- ABOUT THIS TASK: Scan the entries below. Report each line where the string "mkdir" occurs.
■ ■ ■ ■
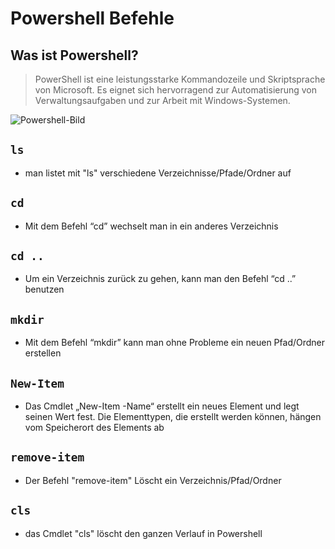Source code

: # Powershell Befehle

## Was ist Powershell?

> PowerShell ist eine leistungsstarke Kommandozeile und Skriptsprache von Microsoft. Es eignet sich hervorragend zur Automatisierung von Verwaltungsaufgaben und zur Arbeit mit Windows-Systemen.

![Powershell-Bild](https://upload.wikimedia.org/wikipedia/commons/2/2f/PowerShell_5.0_icon.png)

## `ls`

- man listet mit "ls" verschiedene Verzeichnisse/Pfade/Ordner auf

## `cd `

- Mit dem Befehl “cd” wechselt man in ein anderes Verzeichnis

## `cd ..`

- Um ein Verzeichnis zurück zu gehen, kann man den Befehl “cd ..” benutzen

## `mkdir`

- Mit dem Befehl “mkdir” kann man ohne Probleme ein neuen Pfad/Ordner erstellen

## `New-Item`

- Das Cmdlet „New-Item -Name“ erstellt ein neues Element und legt seinen Wert fest. Die Elementtypen, die erstellt werden können, hängen vom Speicherort des Elements ab

## `remove-item`

- Der Befehl "remove-item" Löscht ein Verzeichnis/Pfad/Ordner

## `cls`

- das Cmdlet "cls" löscht den ganzen Verlauf in Powershell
■ ■ ■ ■
- RESULT OF THE EXERCISE:
## `mkdir`
- Mit dem Befehl “mkdir” kann man ohne Probleme ein neuen Pfad/Ordner erstellen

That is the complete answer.